THE SUPREME COURT: HEAD OF COMPANY IS NOT OBLIGED TO APPLY FOR BANKRUPTCY AFTER THE FIRST DEBT

THE SUPREME COURT: HEAD OF COMPANY IS NOT OBLIGED TO APPLY FOR BANKRUPTCY AFTER THE FIRST DEBT

THE SUPREME COURT: HEAD OF COMPANY IS NOT OBLIGED TO APPLY FOR BANKRUPTCY AFTER THE FIRST DEBT

The Supreme Court of Russia has recently considered a case on bringing the head and the only participant of the debtor to subsidiary liability. One of the creditors insisted on this, referring to the arisen and not implemented need for the director to file a bankruptcy petition for his company in connection with the existing debt.



The courts of three instances unanimously took the side of the creditor, indicating that the debtor did not fulfill the obligations under the contract with one of the counterparties.
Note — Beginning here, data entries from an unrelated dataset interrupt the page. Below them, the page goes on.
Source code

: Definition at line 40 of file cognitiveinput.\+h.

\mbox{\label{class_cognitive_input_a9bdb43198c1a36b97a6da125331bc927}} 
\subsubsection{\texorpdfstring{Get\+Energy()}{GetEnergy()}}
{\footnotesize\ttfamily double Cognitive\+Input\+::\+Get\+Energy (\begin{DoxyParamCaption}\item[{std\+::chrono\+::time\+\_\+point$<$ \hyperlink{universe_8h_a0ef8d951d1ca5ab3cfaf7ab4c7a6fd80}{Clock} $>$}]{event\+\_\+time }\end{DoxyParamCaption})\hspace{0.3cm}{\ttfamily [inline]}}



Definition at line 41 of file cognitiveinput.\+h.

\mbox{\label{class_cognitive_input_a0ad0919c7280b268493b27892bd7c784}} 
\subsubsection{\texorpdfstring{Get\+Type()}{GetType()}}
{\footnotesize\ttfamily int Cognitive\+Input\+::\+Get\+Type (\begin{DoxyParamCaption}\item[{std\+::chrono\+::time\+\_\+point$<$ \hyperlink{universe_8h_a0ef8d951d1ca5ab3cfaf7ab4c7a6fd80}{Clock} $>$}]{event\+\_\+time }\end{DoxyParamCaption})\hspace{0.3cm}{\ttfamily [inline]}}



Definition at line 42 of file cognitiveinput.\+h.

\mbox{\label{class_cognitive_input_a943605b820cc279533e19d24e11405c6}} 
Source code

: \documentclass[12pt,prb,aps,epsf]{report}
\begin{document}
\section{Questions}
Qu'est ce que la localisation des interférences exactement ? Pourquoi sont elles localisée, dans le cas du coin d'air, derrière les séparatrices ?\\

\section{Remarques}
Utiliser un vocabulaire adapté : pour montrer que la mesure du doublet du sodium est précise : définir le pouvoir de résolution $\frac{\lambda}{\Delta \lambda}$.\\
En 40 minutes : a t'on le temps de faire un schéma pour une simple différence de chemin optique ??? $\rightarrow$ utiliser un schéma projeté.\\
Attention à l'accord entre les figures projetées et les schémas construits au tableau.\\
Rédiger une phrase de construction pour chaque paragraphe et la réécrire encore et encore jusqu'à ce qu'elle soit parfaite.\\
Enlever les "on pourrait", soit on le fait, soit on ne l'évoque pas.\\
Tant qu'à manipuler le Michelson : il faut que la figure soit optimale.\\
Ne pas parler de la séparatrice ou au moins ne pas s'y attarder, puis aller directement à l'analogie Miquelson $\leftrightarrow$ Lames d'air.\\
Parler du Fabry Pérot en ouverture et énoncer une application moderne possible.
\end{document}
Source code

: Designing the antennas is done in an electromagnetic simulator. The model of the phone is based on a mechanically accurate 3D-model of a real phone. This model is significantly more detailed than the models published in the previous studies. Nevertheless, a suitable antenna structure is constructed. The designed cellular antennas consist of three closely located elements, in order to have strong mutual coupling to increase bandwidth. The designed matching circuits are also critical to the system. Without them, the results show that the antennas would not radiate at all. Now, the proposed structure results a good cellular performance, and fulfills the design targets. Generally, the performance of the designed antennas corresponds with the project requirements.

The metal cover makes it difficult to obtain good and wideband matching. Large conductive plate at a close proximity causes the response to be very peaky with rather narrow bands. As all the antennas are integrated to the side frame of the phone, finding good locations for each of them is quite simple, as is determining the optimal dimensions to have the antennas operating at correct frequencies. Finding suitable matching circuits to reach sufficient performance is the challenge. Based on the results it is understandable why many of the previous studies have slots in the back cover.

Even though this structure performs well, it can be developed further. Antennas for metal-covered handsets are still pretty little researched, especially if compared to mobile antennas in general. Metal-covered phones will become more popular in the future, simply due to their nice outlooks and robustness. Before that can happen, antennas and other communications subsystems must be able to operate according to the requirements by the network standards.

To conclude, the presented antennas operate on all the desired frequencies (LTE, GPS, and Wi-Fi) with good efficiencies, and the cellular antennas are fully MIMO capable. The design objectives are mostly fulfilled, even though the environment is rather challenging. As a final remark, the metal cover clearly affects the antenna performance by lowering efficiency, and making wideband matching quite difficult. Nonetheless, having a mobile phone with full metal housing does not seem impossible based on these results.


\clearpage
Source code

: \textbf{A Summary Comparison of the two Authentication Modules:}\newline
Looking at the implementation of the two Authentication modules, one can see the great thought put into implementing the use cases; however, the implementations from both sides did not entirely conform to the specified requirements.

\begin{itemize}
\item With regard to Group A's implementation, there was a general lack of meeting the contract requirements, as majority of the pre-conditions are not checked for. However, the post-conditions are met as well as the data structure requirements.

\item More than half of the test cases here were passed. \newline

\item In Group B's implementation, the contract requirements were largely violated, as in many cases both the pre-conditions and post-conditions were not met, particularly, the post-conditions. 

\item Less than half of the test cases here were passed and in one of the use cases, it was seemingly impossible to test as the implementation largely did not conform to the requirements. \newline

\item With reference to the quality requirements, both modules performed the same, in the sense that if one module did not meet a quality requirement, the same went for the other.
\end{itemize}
As a result, a debt arose, which is the ground for filing an application for bankruptcy.

However, the highest court did not consider this circumstance sufficient to bring the director to subsidiary liability.

The board of the Supreme Court recalled that the obligation to file an insolvency petition for his (her) own company becomes necessary for its head at the moment when a bona fide and reasonable director, within the framework of normal management practice, objectively reveals the circumstances named in paragraph 1 of article 9 of the Law on Insolvency.

Thus, the moment of filing a bankruptcy petition for your own company is determined in each specific case individually and is directly related to the manager's awareness of the seriousness of the situation.

At the same time, the manager should understand that the further continuation of normal economic activities without harm, both for his company and for its creditors, is no longer possible (determination of December 10, 2020 in case No. 305-ES20-11412).